Cerca del 85% de los beneficiarios de ayudas para el alquiler en la Comunidad de Madrid tienen nombre o apellidos extranjeros. Así se desprende de un análisis del listado oficial de admitidos definitivos en los sectores preferentes de la convocatoria del año 2024, que recoge más de 1.700 expedientes distribuidos a lo largo de decenas de páginas.

El estudio de los nombres incluidos en la resolución muestra que sólo entre un 15% y un 20% de los beneficiarios presentan un conjunto onomástico plenamente español —es decir, nombre y dos apellidos claramente identificables como de origen nacional—. En el resto de los casos aparece al menos un elemento que apunta a origen extranjero, ya sea en el nombre propio o en alguno de los apellidos.
La revisión del documento permite identificar una notable diversidad de procedencias.

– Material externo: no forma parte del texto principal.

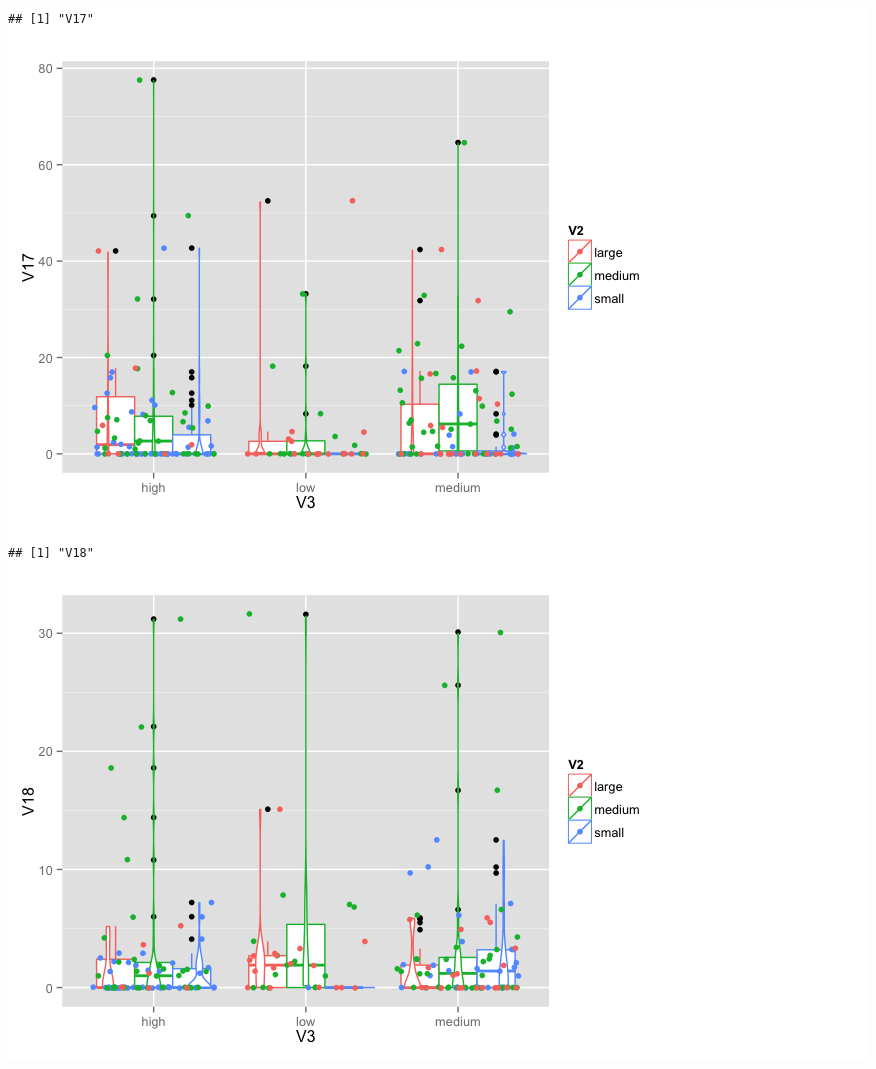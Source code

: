     ## [1] "V17"

![](./Eda_files/figure-markdown_strict/unnamed-chunk-2-74.png)

    ## [1] "V18"

![](./Eda_files/figure-markdown_strict/unnamed-chunk-2-75.png)
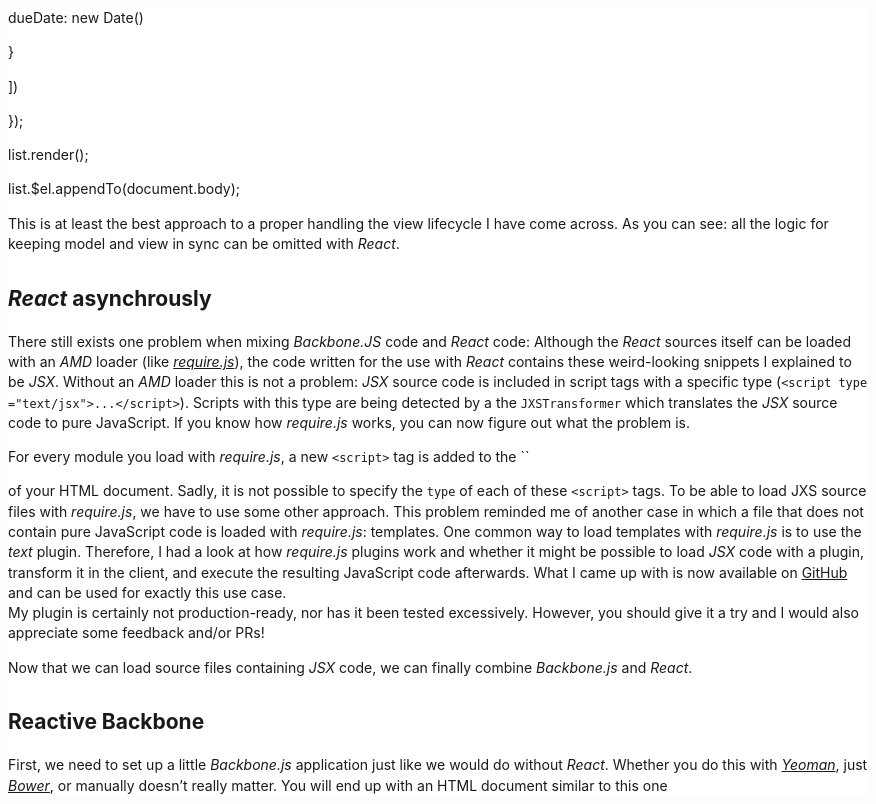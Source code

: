 dueDate: new Date()

}

])

});

list.render();

list.$el.appendTo(document.body);

This is at least the best approach to a proper handling the view
lifecycle I have come across. As you can see: all the logic for keeping
model and view in sync can be omitted with *React*.

*React* asynchrously
--------------------

There still exists one problem when mixing *Backbone.JS* code and
*React* code: Although the *React* sources itself can be loaded with an
*AMD* loader (like [*require.js*](http://requirejs.org)), the code
written for the use with *React* contains these weird-looking snippets I
explained to be *JSX*. Without an *AMD* loader this is not a problem:
*JSX* source code is included in script tags with a specific type
(`<script type="text/jsx">...</script>`). Scripts with this type are
being detected by a the `JXSTransformer` which translates the *JSX*
source code to pure JavaScript. If you know how *require.js* works, you
can now figure out what the problem is.

For every module you load with *require.js*, a new `<script>` tag is
added to the ``

of your HTML document. Sadly, it is not possible to specify the `type`
of each of these `<script>` tags. To be able to load JXS source files
with *require.js*, we have to use some other approach. This problem
reminded me of another case in which a file that does not contain pure
JavaScript code is loaded with *require.js*: templates. One common way
to load templates with *require.js* is to use the *text* plugin.
Therefore, I had a look at how *require.js* plugins work and whether it
might be possible to load *JSX* code with a plugin, transform it in the
client, and execute the resulting JavaScript code afterwards. What I
came up with is now available on
[GitHub](https://github.com/seiffert/require-jsx) and can be used for
exactly this use case.\
 My plugin is certainly not production-ready, nor has it been tested
excessively. However, you should give it a try and I would also
appreciate some feedback and/or PRs!

Now that we can load source files containing *JSX* code, we can finally
combine *Backbone.js* and *React*.

Reactive Backbone
-----------------

First, we need to set up a little *Backbone.js* application just like we
would do without *React*. Whether you do this with
[*Yeoman*](http://yeoman.io), just [*Bower*](http://bower.io/), or
manually doesn’t really matter. You will end up with an HTML document
similar to this one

Se repiten nombres de raíz iberoamericana, así como apellidos vinculados al Magreb, Europa del Este y otros orígenes. En muchos casos, además, aparecen combinaciones mixtas, con un apellido español y otro extranjero, lo que refuerza la heterogeneidad del conjunto de beneficiarios.
Este patrón se aprecia ya desde las primeras páginas del listado, donde conviven nombres tradicionales españoles con otros de clara procedencia internacional, reflejando un perfil de solicitantes diverso en términos de origen cultural y familiar.
No obstante, estos datos no equivalen necesariamente a la nacionalidad de los beneficiarios, ya que una persona puede tener nacionalidad española y apellidos extranjeros, o viceversa. Aun así, el análisis ofrece una aproximación a la composición del colectivo que accede a estas ayudas públicas.
Desde el Gobierno de la Comunidad de Madrid, sin embargo, se rechaza cualquier interpretación que sugiera un trato desigual. La presidenta regional, Isabel Díaz Ayuso, ha defendido en distintas ocasiones que su Ejecutivo «no está dejando atrás a ningún español» y que las ayudas se conceden en función de criterios objetivos como la renta o la situación de vulnerabilidad, sin atender al origen de los solicitantes. Esto, tras rechazar la prioridad nacional exigida por VOX en distintas regiones de España para volver a poner a los nacionales en el centro de las políticas públicas.